Od początku roku policja odnotowała w powiecie pabianickim jeszcze sześć innych samobójstw - wszystkie na tle problemów finansowych. O dramatach dłużników opowiada mieszkanka Krakowa, która przez cztery lata była agentką Providenta - firmy specjalizującej się w udzielaniu szybkich i łatwych pożyczek. Były płacz i błagania kobiet, że nie mają co włożyć do garnka - wyznaje była pracownica Providenta. - Kiedy mieli spłacić ostatnie raty, firma proponowała im kolejną pożyczkę, żeby mogli spłacić do końca starą. W ten sposób brali kolejne zobowiązania - wspomina była pracownica Providenta.

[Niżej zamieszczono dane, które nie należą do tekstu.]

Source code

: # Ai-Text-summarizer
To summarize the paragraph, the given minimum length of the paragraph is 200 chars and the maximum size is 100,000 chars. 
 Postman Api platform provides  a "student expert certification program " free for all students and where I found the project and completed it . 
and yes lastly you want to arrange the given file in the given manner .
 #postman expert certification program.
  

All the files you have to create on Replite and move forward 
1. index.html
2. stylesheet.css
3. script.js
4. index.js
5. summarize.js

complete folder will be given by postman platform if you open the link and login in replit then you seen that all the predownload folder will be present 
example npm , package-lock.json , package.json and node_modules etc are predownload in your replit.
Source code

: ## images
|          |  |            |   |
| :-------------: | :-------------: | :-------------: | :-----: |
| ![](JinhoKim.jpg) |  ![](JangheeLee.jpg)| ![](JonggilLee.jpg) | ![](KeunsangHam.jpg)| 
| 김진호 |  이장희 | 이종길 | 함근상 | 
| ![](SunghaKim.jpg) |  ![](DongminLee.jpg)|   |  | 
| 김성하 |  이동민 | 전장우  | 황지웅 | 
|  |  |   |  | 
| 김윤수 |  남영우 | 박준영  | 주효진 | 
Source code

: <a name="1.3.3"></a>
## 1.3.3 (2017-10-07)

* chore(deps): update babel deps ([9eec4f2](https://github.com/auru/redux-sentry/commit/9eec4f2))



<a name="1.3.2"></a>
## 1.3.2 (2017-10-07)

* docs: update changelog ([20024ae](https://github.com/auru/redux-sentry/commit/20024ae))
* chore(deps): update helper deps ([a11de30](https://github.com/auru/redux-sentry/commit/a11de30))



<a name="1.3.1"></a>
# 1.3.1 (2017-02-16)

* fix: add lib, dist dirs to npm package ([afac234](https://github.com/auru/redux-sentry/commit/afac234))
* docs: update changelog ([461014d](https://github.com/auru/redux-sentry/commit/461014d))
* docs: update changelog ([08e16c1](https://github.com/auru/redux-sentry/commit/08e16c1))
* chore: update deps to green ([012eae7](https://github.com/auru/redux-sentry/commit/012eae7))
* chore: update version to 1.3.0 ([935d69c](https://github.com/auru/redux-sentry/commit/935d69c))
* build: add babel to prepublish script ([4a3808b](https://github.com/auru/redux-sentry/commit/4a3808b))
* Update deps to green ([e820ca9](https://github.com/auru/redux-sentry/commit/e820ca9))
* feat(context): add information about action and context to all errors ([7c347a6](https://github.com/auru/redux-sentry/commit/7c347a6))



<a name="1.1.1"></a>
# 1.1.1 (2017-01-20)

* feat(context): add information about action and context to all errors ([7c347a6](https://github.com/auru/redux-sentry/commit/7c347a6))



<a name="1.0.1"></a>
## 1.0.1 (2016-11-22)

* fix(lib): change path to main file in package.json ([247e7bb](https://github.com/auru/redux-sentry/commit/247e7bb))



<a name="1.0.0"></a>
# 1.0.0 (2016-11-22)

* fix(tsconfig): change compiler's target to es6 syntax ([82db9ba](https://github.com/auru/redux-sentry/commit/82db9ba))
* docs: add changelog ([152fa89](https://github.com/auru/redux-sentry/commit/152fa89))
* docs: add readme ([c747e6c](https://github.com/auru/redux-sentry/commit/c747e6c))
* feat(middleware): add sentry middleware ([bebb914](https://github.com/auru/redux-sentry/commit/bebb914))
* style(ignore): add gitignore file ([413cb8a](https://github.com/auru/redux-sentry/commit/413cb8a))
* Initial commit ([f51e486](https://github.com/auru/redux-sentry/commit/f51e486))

W 2007 r. suma zaciągniętych przez Polaków kredytów hipotecznych wyniosła 110 mld zł, a łączny stan zadłużenia z tytułu pożyczek i kredytów konsumpcyjnych - 70 mld zł. W porównaniu z listopadem 2006 r. to ok. 10 mld zł więcej. Firmy udzielające pożyczek, robią, co mogą, by zdobyć klientów. Żeby dostać pieniądze, nie trzeba wychodzić z domu. Zadzwoniliśmy do Providenta, by zapytać o szybki kredy przedświąteczny. Do pożyczki dostaje pan 10% kwoty gratis - zachęca przez telefon konsultant. Wymagania są niewielkie: stałe miejsce zamieszkania, wiek od 17 do 80 lat, dowód osobisty i uregulowany stosunek do służby wojskowej. Kwota pożyczki? Od 300 do 5000 zł. Oprocentowanie wynosi 20% na 6 do 9 miesięcy, na rok - 21%.
Jak mówi Małgorzata Domaszewicz z Provident Polska, każdego roku przed okresem świątecznym liczba pożyczek rośnie o 10-15%. Najczęściej dajemy pożyczki do 2 tys. zł. Przed udzieleniem kredytu staramy się ocenić zdolność do spłaty pożyczki - zastrzega Domaszewicz.
Do wzięcia kredytu świątecznego zachęcają też banki. Decyduje dostępność i szybkość.
Przed świątecznym szaleństwem kredytowym ostrzega Izabella Dąbrowska, ekspert ds. bankowości z Federacji Konsumentów w Warszawie. Doradzała setkom klientów, którzy szybko brali pożyczki , nie czytając uważnie umowy i narażając się na spłatę dużo wyższej kwoty.
Nie wolno podpisywać niczego bez przeczytania dokładnie umowy, łącznie z regulaminem - podkreśla Izabella Dąbrowska. - Obowiązuje ograniczone zaufanie do sprzedawcy, bo przecież nawet pracownik banku jest handlowcem, który chce sprzedać produkt - dodaje.
Na co trzeba uważać
Izabela Dąbrowska, ekspert ds. bankowości z Federacji Konsumentów w Warszawie, z wieloletniej praktyki wie, że przy szybkich pożyczkach klienci łatwo mogą wpaść w pułapkę.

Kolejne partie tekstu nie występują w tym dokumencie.